*TASK BRIEF*
Figure out the number of lines in the entries that hold the string "final", then give that number and nothing else.

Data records
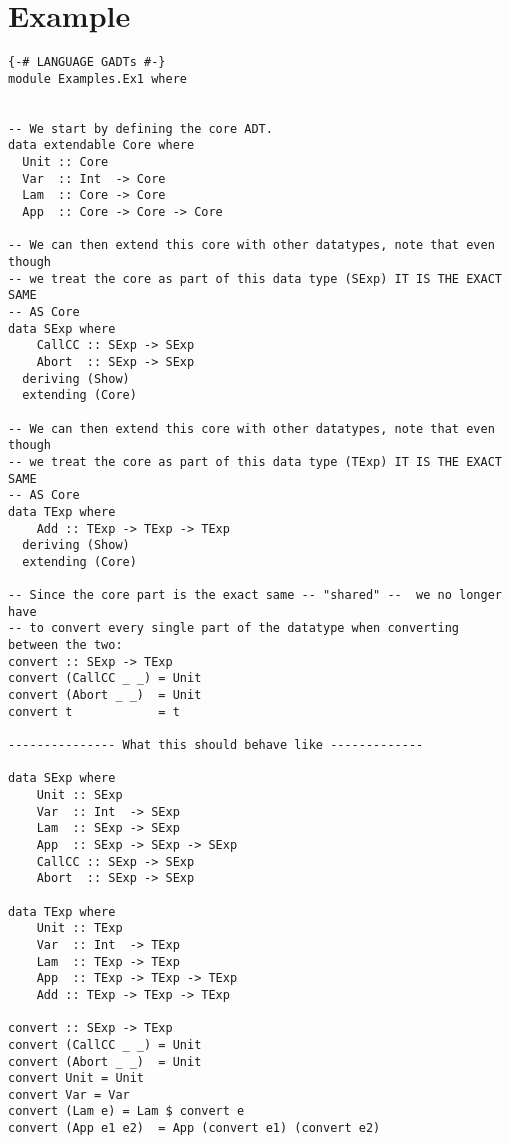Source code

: \section{Example}
\label{sec:example}
\begin{lstlisting}
{-# LANGUAGE GADTs #-}
module Examples.Ex1 where


-- We start by defining the core ADT.
data extendable Core where
  Unit :: Core
  Var  :: Int  -> Core
  Lam  :: Core -> Core
  App  :: Core -> Core -> Core

-- We can then extend this core with other datatypes, note that even though
-- we treat the core as part of this data type (SExp) IT IS THE EXACT SAME
-- AS Core
data SExp where
    CallCC :: SExp -> SExp
    Abort  :: SExp -> SExp
  deriving (Show)  
  extending (Core)

-- We can then extend this core with other datatypes, note that even though
-- we treat the core as part of this data type (TExp) IT IS THE EXACT SAME
-- AS Core
data TExp where
    Add :: TExp -> TExp -> TExp
  deriving (Show)  
  extending (Core)

-- Since the core part is the exact same -- "shared" --  we no longer have
-- to convert every single part of the datatype when converting between the two:
convert :: SExp -> TExp
convert (CallCC _ _) = Unit
convert (Abort _ _)  = Unit
convert t            = t

--------------- What this should behave like -------------

data SExp where
    Unit :: SExp
    Var  :: Int  -> SExp
    Lam  :: SExp -> SExp
    App  :: SExp -> SExp -> SExp
    CallCC :: SExp -> SExp
    Abort  :: SExp -> SExp

data TExp where
    Unit :: TExp
    Var  :: Int  -> TExp
    Lam  :: TExp -> TExp
    App  :: TExp -> TExp -> TExp
    Add :: TExp -> TExp -> TExp

convert :: SExp -> TExp
convert (CallCC _ _) = Unit
convert (Abort _ _)  = Unit
convert Unit = Unit
convert Var = Var
convert (Lam e) = Lam $ convert e
convert (App e1 e2)  = App (convert e1) (convert e2)
\end{lstlisting}



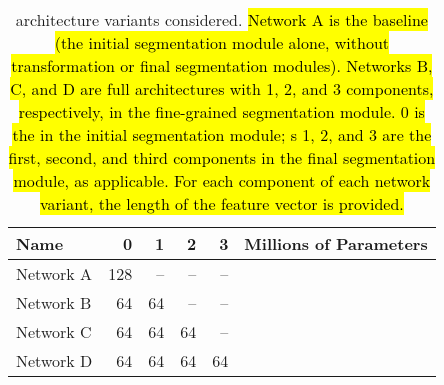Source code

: \renewcommand{\captiontitle}{\CNN{} architecture variants considered}
\begin{table*}
\begin{center}
\begin{tabular}{lrrrrr} \hline
\toprule
Name      & \UNet{} 0 & \UNet{} 1 & \UNet{} 2 & \UNet{} 3 & Millions of Parameters \\
\midrule
Network A & 128       & --        & --        & --        & \MillionsOfParamsA{} \\
Network B & 64        & 64        & --        & --        & \MillionsOfParamsB{} \\
Network C & 64        & 64        & 64        & --        & \MillionsOfParamsC{} \\
Network D & 64        & 64        & 64        & 64        & \MillionsOfParamsD{} \\
\bottomrule
\end{tabular}
\caption[\captiontitle{}]{
\captiontitle{}.
\hl{
Network A is the baseline \UNet{} (the \hl{initial} segmentation module alone, without transformation or \hl{final} segmentation modules).
Networks B, C, and D are full \omeganet{} architectures with 1, 2, and 3 \UNet{} components, respectively, in the fine-grained segmentation module.
\UNet{} 0 is the \UNet{} in the \hl{initial} segmentation module; \UNet{}s 1, 2, and 3 are the first, second, and third \UNet{} components in the \hl{final} segmentation module, as applicable.
For each \UNet{} component of each network variant, the length of the feature vector is provided.
}
}
\label{tab:architecture-descriptions}
\end{center}
\end{table*}
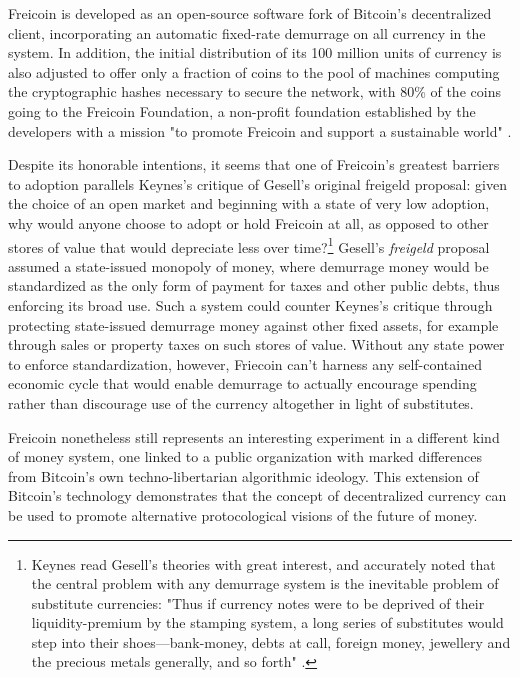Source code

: Freicoin is developed as an open-source software fork of Bitcoin's decentralized client, incorporating an automatic fixed-rate demurrage on all currency in the system. In addition, the initial distribution of its 100 million units of currency is also adjusted to offer only a fraction of coins to the pool of machines computing the cryptographic hashes necessary to secure the network, with 80\% of the coins going to the Freicoin Foundation, a non-profit foundation established by the developers with a mission "to promote Freicoin and support a sustainable world" \autocite{FreicoinHow}.

Despite its honorable intentions, it seems that one of Freicoin's greatest barriers to adoption parallels Keynes's critique of Gesell's original freigeld proposal: given the choice of an open market and beginning with a state of very low adoption, why would anyone choose to adopt or hold Freicoin at all, as opposed to other stores of value that would depreciate less over time?\footnote{
  Keynes read Gesell's theories with great interest, and accurately noted that the central problem with any demurrage system is the inevitable problem of substitute currencies: "Thus if currency notes were to be deprived of their liquidity-premium by the stamping system, a long series of substitutes would step into their shoes---bank-money, debts at call, foreign money, jewellery and the precious metals generally, and so forth" \autocite*[bk.~6,~ch.~23,~sec.~6]{Keynes1936}.
}
Gesell's \emph{freigeld} proposal assumed a state-issued monopoly of money, where demurrage money would be standardized as the only form of payment for taxes and other public debts, thus enforcing its broad use. Such a system could counter Keynes's critique through protecting state-issued demurrage money against other fixed assets, for example through sales or property taxes on such stores of value. Without any state power to enforce standardization, however, Friecoin can't harness any self-contained economic cycle that would enable demurrage to actually encourage spending rather than discourage use of the currency altogether in light of substitutes.

Freicoin nonetheless still represents an interesting experiment in a different kind of money system, one linked to a public organization with marked differences from Bitcoin's own techno-libertarian algorithmic ideology. This extension of Bitcoin's technology demonstrates that the concept of decentralized currency can be used to promote alternative protocological visions of the future of money.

*RESPONSE TO THE TASK*
2